### Exercise details
Reproduce, exactly and in full, the lines from the one with "### 10. **Responsive Design**" through the one with "Mr. Eugene Wilhelm, team" in the data below; drop pictures.

(Saved entries)
*** Begin section ***
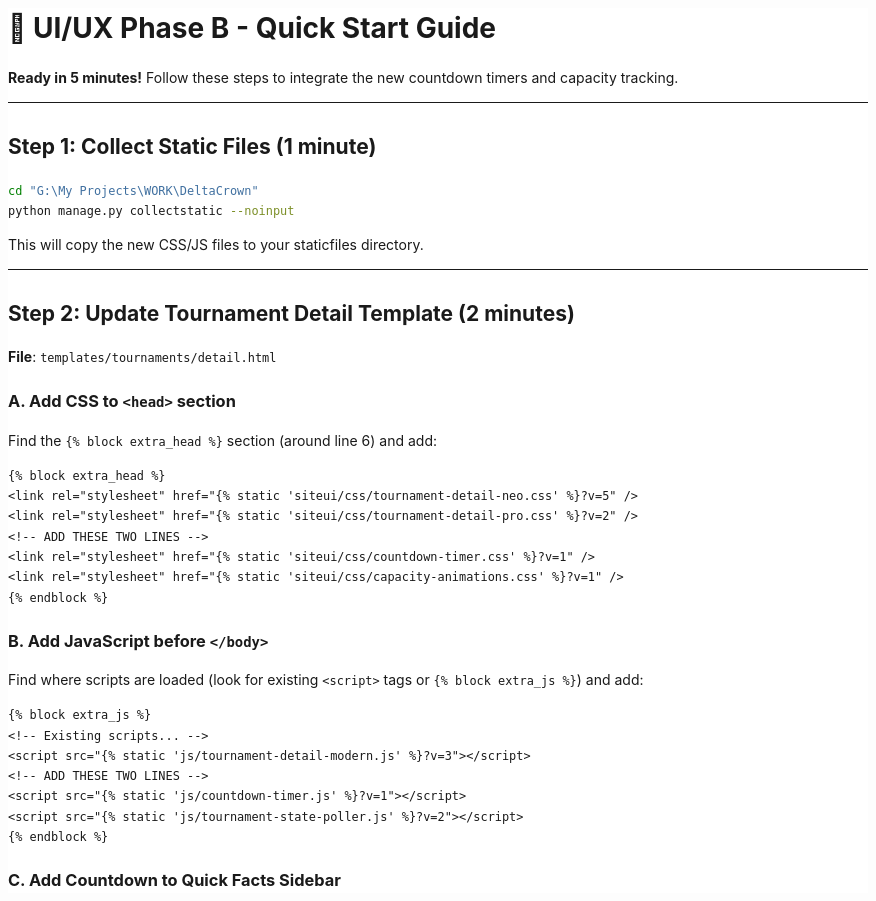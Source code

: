 # 🚀 UI/UX Phase B - Quick Start Guide

**Ready in 5 minutes!** Follow these steps to integrate the new countdown timers and capacity tracking.

---

## Step 1: Collect Static Files (1 minute)

```bash
cd "G:\My Projects\WORK\DeltaCrown"
python manage.py collectstatic --noinput
```

This will copy the new CSS/JS files to your staticfiles directory.

---

## Step 2: Update Tournament Detail Template (2 minutes)

**File**: `templates/tournaments/detail.html`

### A. Add CSS to `<head>` section

Find the `{% block extra_head %}` section (around line 6) and add:

```django
{% block extra_head %}
<link rel="stylesheet" href="{% static 'siteui/css/tournament-detail-neo.css' %}?v=5" />
<link rel="stylesheet" href="{% static 'siteui/css/tournament-detail-pro.css' %}?v=2" />
<!-- ADD THESE TWO LINES -->
<link rel="stylesheet" href="{% static 'siteui/css/countdown-timer.css' %}?v=1" />
<link rel="stylesheet" href="{% static 'siteui/css/capacity-animations.css' %}?v=1" />
{% endblock %}
```

### B. Add JavaScript before `</body>`

Find where scripts are loaded (look for existing `<script>` tags or `{% block extra_js %}`) and add:

```django
{% block extra_js %}
<!-- Existing scripts... -->
<script src="{% static 'js/tournament-detail-modern.js' %}?v=3"></script>
<!-- ADD THESE TWO LINES -->
<script src="{% static 'js/countdown-timer.js' %}?v=1"></script>
<script src="{% static 'js/tournament-state-poller.js' %}?v=2"></script>
{% endblock %}
```

### C. Add Countdown to Quick Facts Sidebar
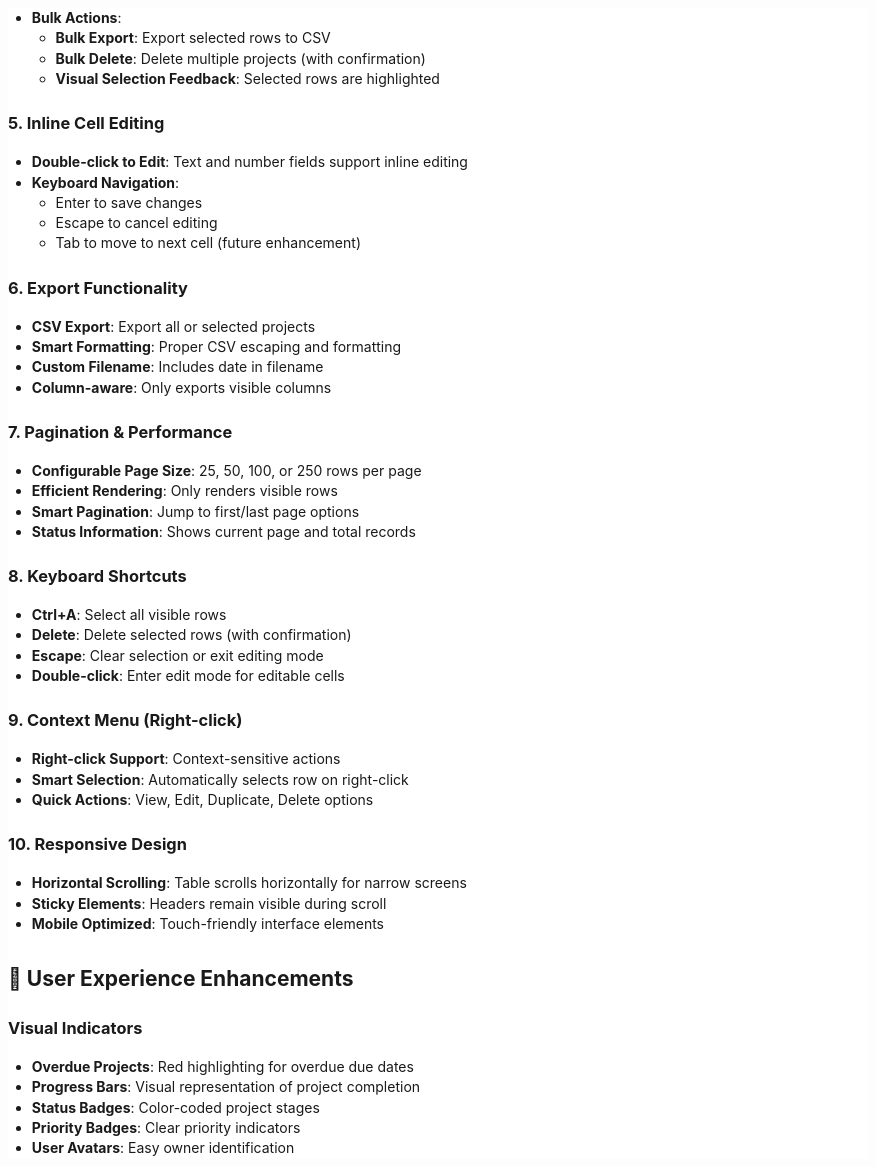 - **Bulk Actions**:
  - **Bulk Export**: Export selected rows to CSV
  - **Bulk Delete**: Delete multiple projects (with confirmation)
  - **Visual Selection Feedback**: Selected rows are highlighted

### 5. **Inline Cell Editing**
- **Double-click to Edit**: Text and number fields support inline editing
- **Keyboard Navigation**: 
  - Enter to save changes
  - Escape to cancel editing
  - Tab to move to next cell (future enhancement)

### 6. **Export Functionality**
- **CSV Export**: Export all or selected projects
- **Smart Formatting**: Proper CSV escaping and formatting
- **Custom Filename**: Includes date in filename
- **Column-aware**: Only exports visible columns

### 7. **Pagination & Performance**
- **Configurable Page Size**: 25, 50, 100, or 250 rows per page
- **Efficient Rendering**: Only renders visible rows
- **Smart Pagination**: Jump to first/last page options
- **Status Information**: Shows current page and total records

### 8. **Keyboard Shortcuts**
- **Ctrl+A**: Select all visible rows
- **Delete**: Delete selected rows (with confirmation)
- **Escape**: Clear selection or exit editing mode
- **Double-click**: Enter edit mode for editable cells

### 9. **Context Menu** (Right-click)
- **Right-click Support**: Context-sensitive actions
- **Smart Selection**: Automatically selects row on right-click
- **Quick Actions**: View, Edit, Duplicate, Delete options

### 10. **Responsive Design**
- **Horizontal Scrolling**: Table scrolls horizontally for narrow screens
- **Sticky Elements**: Headers remain visible during scroll
- **Mobile Optimized**: Touch-friendly interface elements

## 🎯 User Experience Enhancements

### Visual Indicators
- **Overdue Projects**: Red highlighting for overdue due dates
- **Progress Bars**: Visual representation of project completion
- **Status Badges**: Color-coded project stages
- **Priority Badges**: Clear priority indicators
- **User Avatars**: Easy owner identification
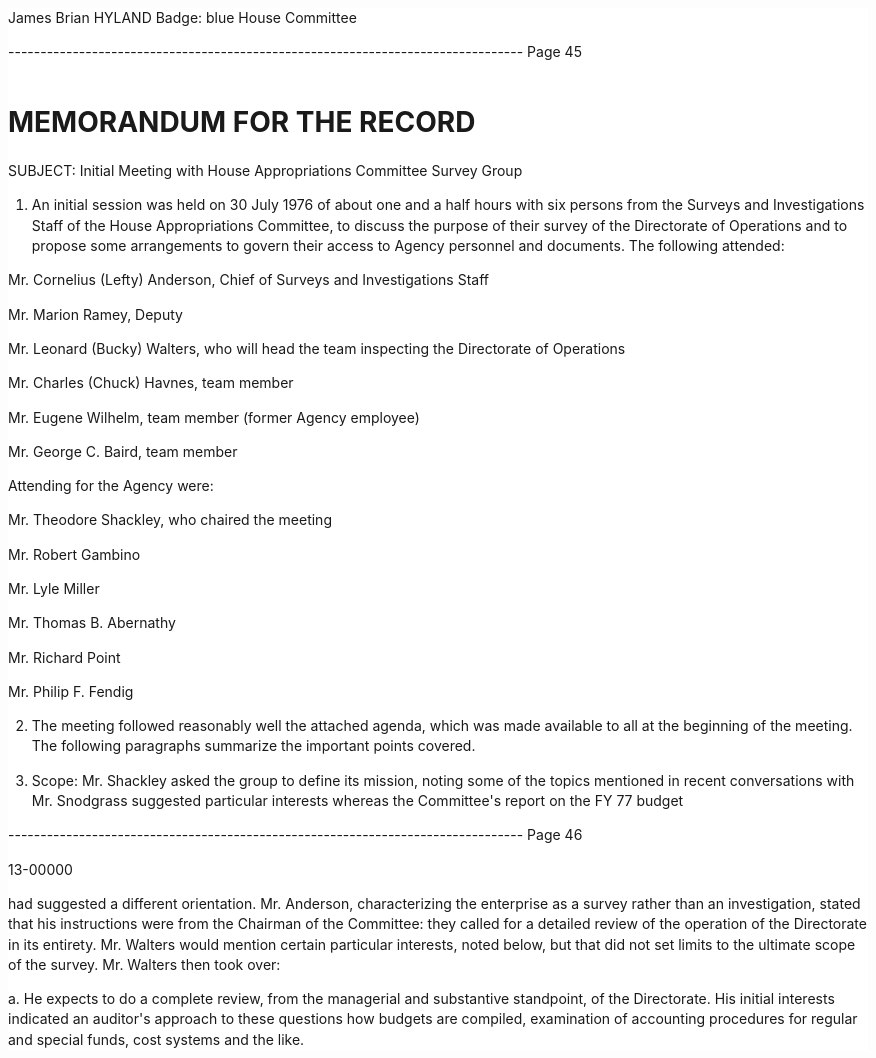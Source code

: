 James Brian HYLAND
Badge: blue House Committee


-------------------------------------------------------------------------------- Page 45

# MEMORANDUM FOR THE RECORD

SUBJECT: Initial Meeting with House Appropriations Committee Survey Group

1. An initial session was held on 30 July 1976 of about one and a half hours with six persons from the Surveys and Investigations Staff of the House Appropriations Committee, to discuss the purpose of their survey of the Directorate of Operations and to propose some arrangements to govern their access to Agency personnel and documents. The following attended:

Mr. Cornelius (Lefty) Anderson, Chief of Surveys and Investigations Staff

Mr. Marion Ramey, Deputy

Mr. Leonard (Bucky) Walters, who will head the team inspecting the Directorate of Operations

Mr. Charles (Chuck) Havnes, team member

Mr. Eugene Wilhelm, team member (former Agency employee)

Mr. George C. Baird, team member

Attending for the Agency were:

Mr. Theodore Shackley, who chaired the meeting

Mr. Robert Gambino

Mr. Lyle Miller

Mr. Thomas B. Abernathy

Mr. Richard Point

Mr. Philip F. Fendig

2. The meeting followed reasonably well the attached agenda, which was made available to all at the beginning of the meeting. The following paragraphs summarize the important points covered.

3. Scope: Mr. Shackley asked the group to define its mission, noting some of the topics mentioned in recent conversations with Mr. Snodgrass suggested particular interests whereas the Committee's report on the FY 77 budget


-------------------------------------------------------------------------------- Page 46

13-00000

had suggested a different orientation. Mr. Anderson, characterizing the enterprise as a survey rather than an investigation, stated that his instructions were from the Chairman of the Committee: they called for a detailed review of the operation of the Directorate in its entirety. Mr. Walters would mention certain particular interests, noted below, but that did not set limits to the ultimate scope of the survey. Mr. Walters then took over:

a. He expects to do a complete review, from the managerial and substantive standpoint, of the Directorate. His initial interests indicated an auditor's approach to these questions how budgets are compiled, examination of accounting procedures for regular and special funds, cost systems and the like.
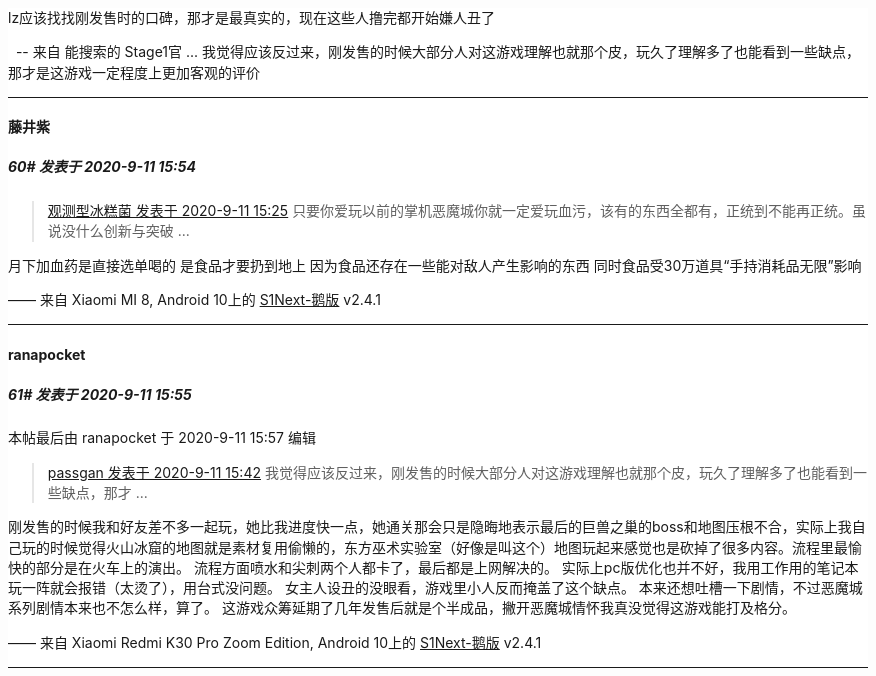 lz应该找找刚发售时的口碑，那才是最真实的，现在这些人撸完都开始嫌人丑了


  -- 来自 能搜索的 Stage1官 ...</blockquote>
我觉得应该反过来，刚发售的时候大部分人对这游戏理解也就那个皮，玩久了理解多了也能看到一些缺点，那才是这游戏一定程度上更加客观的评价







-----

####  藤井紫  
##### 60#       发表于 2020-9-11 15:54



<blockquote><a href="httphttps://bbs.saraba1st.com/2b/forum.php?mod=redirect&amp;goto=findpost&amp;pid=48706477&amp;ptid=1959345" target="_blank">观测型冰糕菌 发表于 2020-9-11 15:25</a>
只要你爱玩以前的掌机恶魔城你就一定爱玩血污，该有的东西全都有，正统到不能再正统。虽说没什么创新与突破 ...</blockquote>
月下加血药是直接选单喝的
是食品才要扔到地上
因为食品还存在一些能对敌人产生影响的东西
同时食品受30万道具“手持消耗品无限”影响

—— 来自 Xiaomi MI 8, Android 10上的 [S1Next-鹅版](https://github.com/ykrank/S1-Next/releases) v2.4.1







-----

####  ranapocket  
##### 61#       发表于 2020-9-11 15:55



 本帖最后由 ranapocket 于 2020-9-11 15:57 编辑 
<blockquote><a href="httphttps://bbs.saraba1st.com/2b/forum.php?mod=redirect&amp;goto=findpost&amp;pid=48706635&amp;ptid=1959345" target="_blank">passgan 发表于 2020-9-11 15:42</a>
我觉得应该反过来，刚发售的时候大部分人对这游戏理解也就那个皮，玩久了理解多了也能看到一些缺点，那才 ...</blockquote>
刚发售的时候我和好友差不多一起玩，她比我进度快一点，她通关那会只是隐晦地表示最后的巨兽之巢的boss和地图压根不合，实际上我自己玩的时候觉得火山冰窟的地图就是素材复用偷懒的，东方巫术实验室（好像是叫这个）地图玩起来感觉也是砍掉了很多内容。流程里最愉快的部分是在火车上的演出。
流程方面喷水和尖刺两个人都卡了，最后都是上网解决的。
实际上pc版优化也并不好，我用工作用的笔记本玩一阵就会报错（太烫了），用台式没问题。
女主人设丑的没眼看，游戏里小人反而掩盖了这个缺点。
本来还想吐槽一下剧情，不过恶魔城系列剧情本来也不怎么样，算了。
这游戏众筹延期了几年发售后就是个半成品，撇开恶魔城情怀我真没觉得这游戏能打及格分。

—— 来自 Xiaomi Redmi K30 Pro Zoom Edition, Android 10上的 [S1Next-鹅版](https://github.com/ykrank/S1-Next/releases) v2.4.1







-----
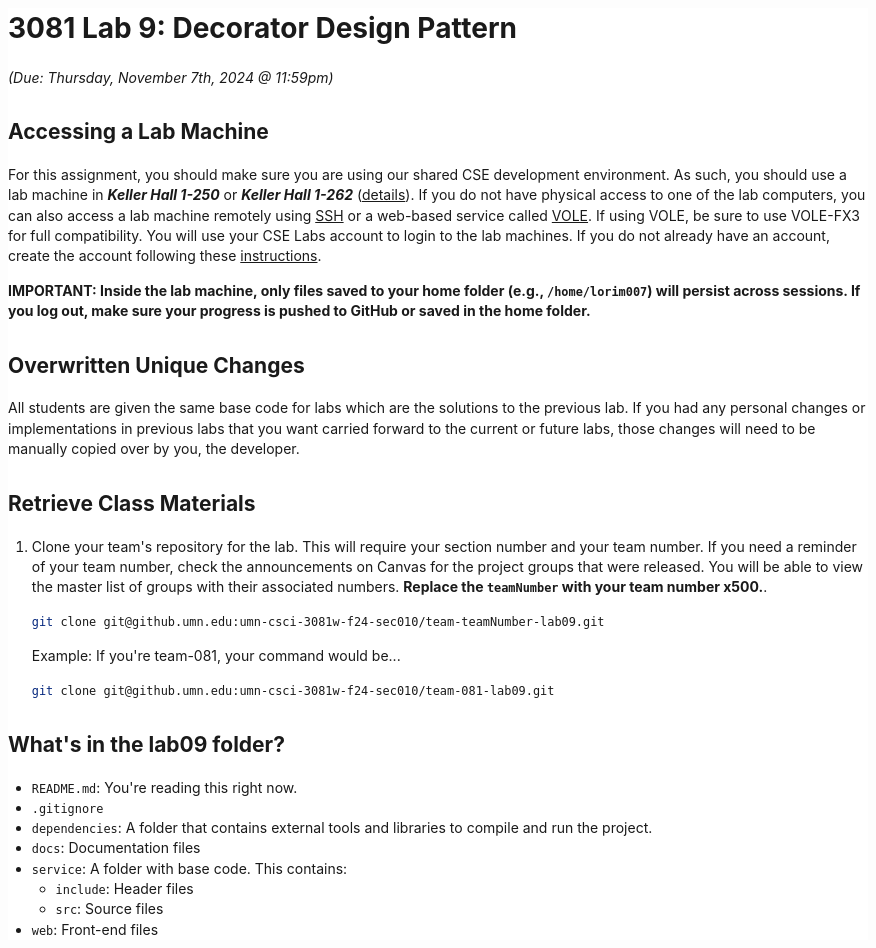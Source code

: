 # 3081 Lab 9: Decorator Design Pattern
_(Due: Thursday, November 7th, 2024 @ 11:59pm)_

## Accessing a Lab Machine

For this assignment, you should make sure you are using our shared CSE development environment.  As such, you should use a lab machine in ***Keller Hall 1-250*** or ***Keller Hall 1-262*** ([details](https://cse.umn.edu/cseit/classrooms-labs#cselabs)).  If you do not have physical access to one of the lab computers, you can also access a lab machine remotely using [SSH](https://github.umn.edu/umn-csci-3081w-f24-sec010/FAQ/blob/main/SSH/README.md) or a web-based service called [VOLE](https://github.umn.edu/umn-csci-3081w-f24-sec010/FAQ/blob/main/VOLE/README.md). If using VOLE, be sure to use VOLE-FX3 for full compatibility.  You will use your CSE Labs account to login to the lab machines. If you do not already have an account, create the account following these [instructions](https://wwws.cs.umn.edu/account-management).


**IMPORTANT: Inside the lab machine, only files saved to your home folder (e.g., `/home/lorim007`) will persist across sessions. If you log out, make sure your progress is pushed to GitHub or saved in the home folder.**

## Overwritten Unique Changes

All students are given the same base code for labs which are the solutions to the previous lab. If you had any personal changes or implementations in previous labs that you want carried forward to the current or future labs, those changes will need to be manually copied over by you, the developer.


## Retrieve Class Materials

1. Clone your team's repository for the lab.  This will require your section number and your team number.  If you need a reminder of your team number, check the announcements on Canvas for the project groups that were released.  You will be able to view the master list of groups with their associated numbers. **Replace the `teamNumber` with your team number x500.**.
	```bash
	git clone git@github.umn.edu:umn-csci-3081w-f24-sec010/team-teamNumber-lab09.git
	```
	Example: If you're team-081, your command would be...
	```bash
	git clone git@github.umn.edu:umn-csci-3081w-f24-sec010/team-081-lab09.git
	```

## What's in the lab09 folder?

<ul>
	<li>  <code>README.md</code>: You're reading this right now.
	<li>  <code>.gitignore</code>
	<li>  <code>dependencies</code>: A folder that contains external tools and libraries to compile and run the project.
	<li>  <code>docs</code>: Documentation files
	<li>  <code>service</code>: A folder with base code.  This contains:
  	  <ul>
  		  <li>  <code>include</code>: Header files
  		  <li>  <code>src</code>: Source files
  	  </ul>
	<li>  <code>web</code>: Front-end files
</ul>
*** End section ***
### Completed task
### 10. **Responsive Design**
- **Horizontal Scrolling**: Table scrolls horizontally for narrow screens
- **Sticky Elements**: Headers remain visible during scroll
- **Mobile Optimized**: Touch-friendly interface elements

## 🎯 User Experience Enhancements

### Visual Indicators
- **Overdue Projects**: Red highlighting for overdue due dates
- **Progress Bars**: Visual representation of project completion
- **Status Badges**: Color-coded project stages
- **Priority Badges**: Clear priority indicators
- **User Avatars**: Easy owner identification
Source code

: James Brian HYLAND
Badge: blue House Committee


-------------------------------------------------------------------------------- Page 45

# MEMORANDUM FOR THE RECORD

SUBJECT: Initial Meeting with House Appropriations Committee Survey Group

1. An initial session was held on 30 July 1976 of about one and a half hours with six persons from the Surveys and Investigations Staff of the House Appropriations Committee, to discuss the purpose of their survey of the Directorate of Operations and to propose some arrangements to govern their access to Agency personnel and documents. The following attended:

Mr. Cornelius (Lefty) Anderson, Chief of Surveys and Investigations Staff

Mr. Marion Ramey, Deputy

Mr. Leonard (Bucky) Walters, who will head the team inspecting the Directorate of Operations

Mr. Charles (Chuck) Havnes, team member

Mr. Eugene Wilhelm, team member (former Agency employee)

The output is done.